I’ll never forget that day. I had become furious, which was rare for me back then, such a good girl was I, and that had carried over into my first marriage. The year was 1967. I was 24 years old, and we were living in a big old flat in Cambridge, Massachusetts, where my narcissist husband Patrick was a Harvard graduate student in architecture and I, the mother of our two young boys, was also a graduate student, at Boston University, in philosophy.
So I had gotten mad at him, in fact enraged. As usual, he went around silently, with a superior attitude, closing the all the windows, so the neighbors wouldn’t take notice of his wife’s unseemly behavior.
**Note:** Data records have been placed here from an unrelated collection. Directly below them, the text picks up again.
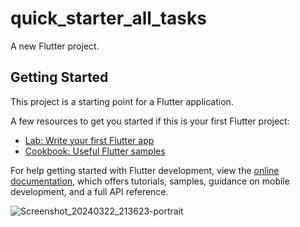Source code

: # quick_starter_all_tasks

A new Flutter project.

## Getting Started

This project is a starting point for a Flutter application.

A few resources to get you started if this is your first Flutter project:

- [Lab: Write your first Flutter app](https://docs.flutter.dev/get-started/codelab)
- [Cookbook: Useful Flutter samples](https://docs.flutter.dev/cookbook)

For help getting started with Flutter development, view the
[online documentation](https://docs.flutter.dev/), which offers tutorials,
samples, guidance on mobile development, and a full API reference.



![Screenshot_20240322_213623-portrait](https://github.com/Krupaparmar30/quick_starter_all_tasks/assets/149374671/f8f3f2af-5562-4624-88cc-d734f6b2d92a)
I ran into the bedroom, closed the door, climbed onto the bed, and suddenly the tears started flowing. For the first time. For the first time since I was a child, and the last time Dad had spanked me (probably for mouthing off, in some way). There I was, draped over Dad’s German lap, my hands and feet both reaching the floor. The situation was so absurd! Rather than crying, I laughed! He suddenly stopped. Pushed me off his lap. That was the end of that.
And that was the end of my crying, too. From then on, I would be strong, invincible. Nothing and no one could touch me.
Until that afternoon, twelve years later, sitting on the bed cross-legged, tears flowing down my face. Stunned, that salty tears would feel so good. That weeping was such a relief, a release. Never again, did I stop their flow when needed.